At the helm of the assistance center is Emelda Johnson, who spent four years as the deputy assistant secretary at the Housing and Urban Development Department in Washington, D.C. The city hired her in September, and, in a matter of months, she was crafting the plan for the foreclosure assistance center, an idea that she said has no precedent. Johnson contacted lenders, non-profits, mortgage entities, "anyone who touched the whole process of lending." But as the program was being formulated, many of those groups backed out. Still, partners came on board. At first, $1 million was cobbled together from a developer-contribution trust fund and other available grant money. Another $430,000 became available in HUD money. "For government, if you can do something in less than two years, it's a miracle," says West Palm Beach Mayor Lois Frankel.
Johnson and Frankel are waiting for more money from the stimulus bill package to trickle down, though Johnson fears bureaucratic delays. That means many of the people who need help won't get it through this bill, says Brad Hunter, director of the South Florida market of MetroStudy, a housing market research firm. The confusing, work-in-progress package, for example, is supposed to help first-time homeowners but won't help those who have already lost their homes.
The housing stimulus funds may not be enough to deal with what Hunter says are more troubles set to crash on the market next year. That is when soaring interest rates are triggered, affecting borrowers in real estate hot spots-turned-problem areas such as Florida and California who signed up for negative amortization loans. A clause in many of those loans calls for them to be reset if the home's value drops a certain percentage below the loan's amount. "There quite easily could be a doubling of a monthly payment," he says.
Meanwhile, inventory continues to stockpile in Florida, creating a vicious cycle. Months pass as homes are foreclosed on, banks can't sell them, home prices stay low, and that sets off even more foreclosures. A report released earlier this month showed that it takes longer to sell a house in the south Florida market than in any other metropolitan area in the country.

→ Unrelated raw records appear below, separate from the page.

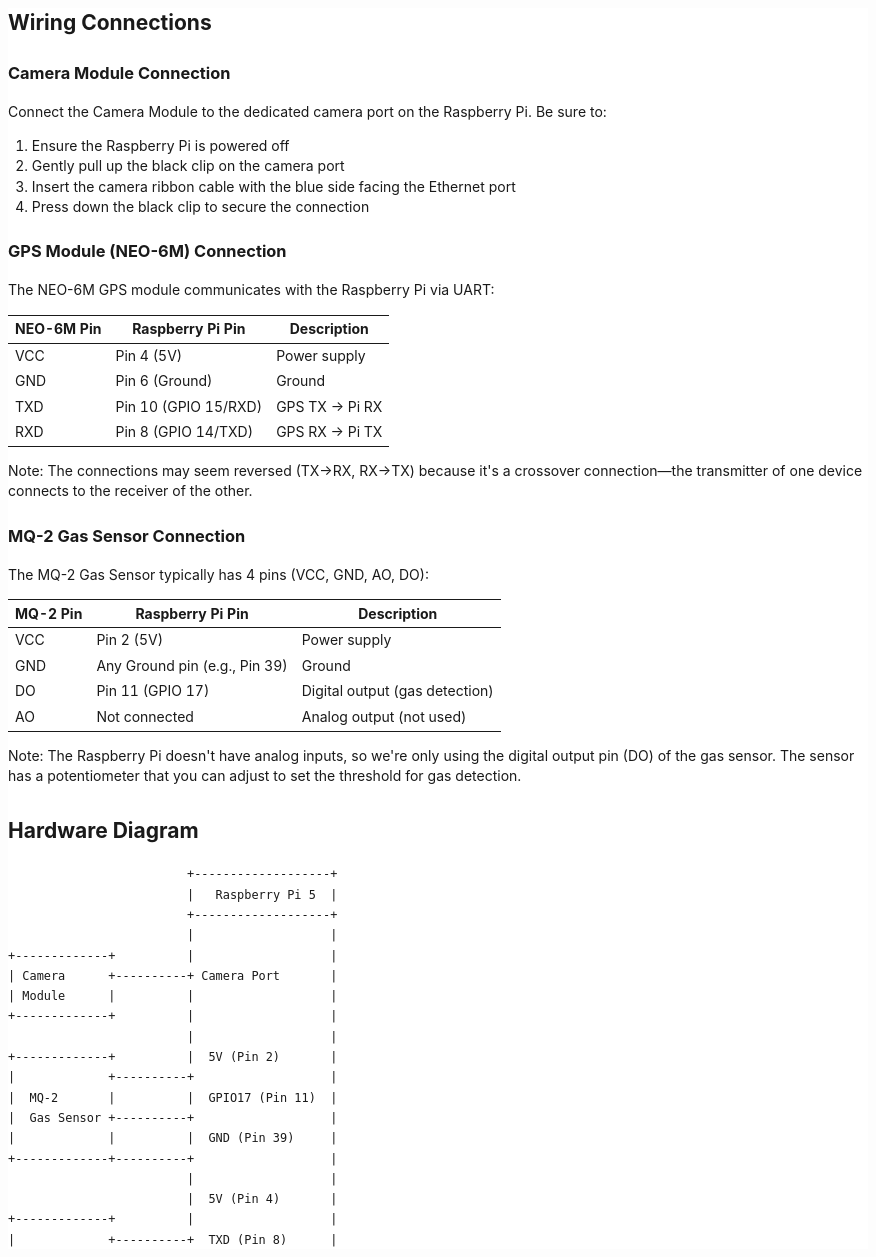 ## Wiring Connections

### Camera Module Connection
Connect the Camera Module to the dedicated camera port on the Raspberry Pi. Be sure to:
1. Ensure the Raspberry Pi is powered off
2. Gently pull up the black clip on the camera port
3. Insert the camera ribbon cable with the blue side facing the Ethernet port
4. Press down the black clip to secure the connection

### GPS Module (NEO-6M) Connection
The NEO-6M GPS module communicates with the Raspberry Pi via UART:

| NEO-6M Pin | Raspberry Pi Pin | Description |
|------------|-----------------|-------------|
| VCC        | Pin 4 (5V)      | Power supply |
| GND        | Pin 6 (Ground)  | Ground |
| TXD        | Pin 10 (GPIO 15/RXD) | GPS TX → Pi RX |
| RXD        | Pin 8 (GPIO 14/TXD)  | GPS RX → Pi TX |

Note: The connections may seem reversed (TX→RX, RX→TX) because it's a crossover connection—the transmitter of one device connects to the receiver of the other.

### MQ-2 Gas Sensor Connection
The MQ-2 Gas Sensor typically has 4 pins (VCC, GND, AO, DO):

| MQ-2 Pin | Raspberry Pi Pin | Description |
|----------|-----------------|-------------|
| VCC      | Pin 2 (5V)      | Power supply |
| GND      | Any Ground pin (e.g., Pin 39) | Ground |
| DO       | Pin 11 (GPIO 17) | Digital output (gas detection) |
| AO       | Not connected   | Analog output (not used) |

Note: The Raspberry Pi doesn't have analog inputs, so we're only using the digital output pin (DO) of the gas sensor. The sensor has a potentiometer that you can adjust to set the threshold for gas detection.

## Hardware Diagram

```
                         +-------------------+
                         |   Raspberry Pi 5  |
                         +-------------------+
                         |                   |
+-------------+          |                   |
| Camera      +----------+ Camera Port       |
| Module      |          |                   |
+-------------+          |                   |
                         |                   |
+-------------+          |  5V (Pin 2)       |
|             +----------+                   |
|  MQ-2       |          |  GPIO17 (Pin 11)  |
|  Gas Sensor +----------+                   |
|             |          |  GND (Pin 39)     |
+-------------+----------+                   |
                         |                   |
                         |  5V (Pin 4)       |
+-------------+          |                   |
|             +----------+  TXD (Pin 8)      |
```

Michael and Ingrid Webb are among the hundreds of people who sought help in West Palm Beach after they missed two months of mortgage payments. They owed thousands to their lender, which refused to refinance. Michael had expected to pay a $1,600 monthly mortgage when they first refinanced a year ago, but unexpectedly wound up paying more than $2,400 because of a higher interest rate. Savings and 401(k) accounts were depleted. They first learned about the foreclosure assistance center on their city water bill. They now pay about $200 less a month in their mortgage thanks to its refinancing help.
"At the time we were in a bind. Financially, we just couldn't see ourselves making the monthly payment and paying all our bills. They really saved the day for us," Michael Webb says. One of his daughters even received an eviction notice from her apartment on the University of Central Florida campus because her parents couldn't help. Still, one travail has followed another as the economy declines. Just last week, Michael Webb lost his job as an executive chef. He and his wife have a plan to start a catering business, and Webb thinks things will turn around. He is grateful for at least one thing. "Without [the foreclosure assistance center], we wouldn't have made it this far," he says.